(Stored data entries)
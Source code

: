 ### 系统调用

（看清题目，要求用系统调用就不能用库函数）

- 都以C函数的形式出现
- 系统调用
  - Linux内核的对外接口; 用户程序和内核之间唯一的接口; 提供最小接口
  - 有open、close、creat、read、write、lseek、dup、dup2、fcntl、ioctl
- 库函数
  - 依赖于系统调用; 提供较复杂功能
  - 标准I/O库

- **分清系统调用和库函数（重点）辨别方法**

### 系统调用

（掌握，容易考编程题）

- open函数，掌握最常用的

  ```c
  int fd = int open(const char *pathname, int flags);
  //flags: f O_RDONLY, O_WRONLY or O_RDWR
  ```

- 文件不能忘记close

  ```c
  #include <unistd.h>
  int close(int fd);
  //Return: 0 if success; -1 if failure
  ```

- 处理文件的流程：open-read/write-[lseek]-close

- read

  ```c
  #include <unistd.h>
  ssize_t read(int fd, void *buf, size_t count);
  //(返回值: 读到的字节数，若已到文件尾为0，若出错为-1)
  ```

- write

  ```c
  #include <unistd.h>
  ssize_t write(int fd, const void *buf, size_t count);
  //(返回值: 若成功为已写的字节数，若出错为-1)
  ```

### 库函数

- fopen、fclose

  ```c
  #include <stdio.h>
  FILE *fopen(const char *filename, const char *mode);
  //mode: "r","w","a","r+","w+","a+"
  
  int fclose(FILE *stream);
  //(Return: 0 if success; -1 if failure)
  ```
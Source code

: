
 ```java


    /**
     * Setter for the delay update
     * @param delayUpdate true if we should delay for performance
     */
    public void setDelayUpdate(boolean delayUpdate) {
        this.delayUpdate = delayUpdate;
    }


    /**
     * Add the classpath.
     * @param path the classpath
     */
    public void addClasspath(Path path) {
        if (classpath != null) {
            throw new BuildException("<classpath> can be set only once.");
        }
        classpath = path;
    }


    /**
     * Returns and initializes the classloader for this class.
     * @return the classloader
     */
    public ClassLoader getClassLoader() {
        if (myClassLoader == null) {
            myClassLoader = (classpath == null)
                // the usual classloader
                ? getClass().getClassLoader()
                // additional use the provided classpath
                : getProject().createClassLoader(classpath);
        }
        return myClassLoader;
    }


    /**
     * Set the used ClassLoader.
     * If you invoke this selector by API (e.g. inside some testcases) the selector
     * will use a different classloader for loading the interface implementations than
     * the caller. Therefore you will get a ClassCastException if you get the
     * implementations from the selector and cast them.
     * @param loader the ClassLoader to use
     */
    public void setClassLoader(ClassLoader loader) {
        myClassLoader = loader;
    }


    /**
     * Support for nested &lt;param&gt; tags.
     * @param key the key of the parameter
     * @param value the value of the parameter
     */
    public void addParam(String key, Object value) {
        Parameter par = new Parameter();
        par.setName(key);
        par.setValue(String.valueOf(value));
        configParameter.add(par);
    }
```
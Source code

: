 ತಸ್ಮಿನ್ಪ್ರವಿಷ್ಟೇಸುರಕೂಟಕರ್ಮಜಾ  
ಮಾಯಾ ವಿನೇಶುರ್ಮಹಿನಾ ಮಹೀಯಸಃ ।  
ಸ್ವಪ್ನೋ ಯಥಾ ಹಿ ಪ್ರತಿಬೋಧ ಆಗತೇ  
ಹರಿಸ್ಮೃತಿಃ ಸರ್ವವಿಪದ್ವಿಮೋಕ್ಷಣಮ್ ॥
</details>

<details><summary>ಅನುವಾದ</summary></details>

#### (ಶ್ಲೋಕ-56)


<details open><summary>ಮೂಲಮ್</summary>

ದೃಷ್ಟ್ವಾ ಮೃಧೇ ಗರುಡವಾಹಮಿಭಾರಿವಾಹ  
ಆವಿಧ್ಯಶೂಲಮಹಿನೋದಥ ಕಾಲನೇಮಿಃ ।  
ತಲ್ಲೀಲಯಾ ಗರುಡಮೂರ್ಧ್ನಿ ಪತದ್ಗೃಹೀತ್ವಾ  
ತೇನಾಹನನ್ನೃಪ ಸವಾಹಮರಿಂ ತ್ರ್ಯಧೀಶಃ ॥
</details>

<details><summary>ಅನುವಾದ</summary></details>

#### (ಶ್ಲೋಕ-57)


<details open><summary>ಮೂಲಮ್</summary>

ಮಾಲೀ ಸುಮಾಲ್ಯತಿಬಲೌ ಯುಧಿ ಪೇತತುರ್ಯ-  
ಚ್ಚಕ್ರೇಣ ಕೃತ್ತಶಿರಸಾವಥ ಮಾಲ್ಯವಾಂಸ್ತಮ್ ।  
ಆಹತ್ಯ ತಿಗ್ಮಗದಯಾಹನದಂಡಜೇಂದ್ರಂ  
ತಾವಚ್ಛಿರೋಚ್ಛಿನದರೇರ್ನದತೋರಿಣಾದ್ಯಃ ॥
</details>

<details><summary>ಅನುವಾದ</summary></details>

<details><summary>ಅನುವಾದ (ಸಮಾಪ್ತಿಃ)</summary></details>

What you are asked to do: Where a line of the entries contains "success", report that line.

Completed task:
  //Return: 0 if success; -1 if failure
  //(Return: 0 if success; -1 if failure)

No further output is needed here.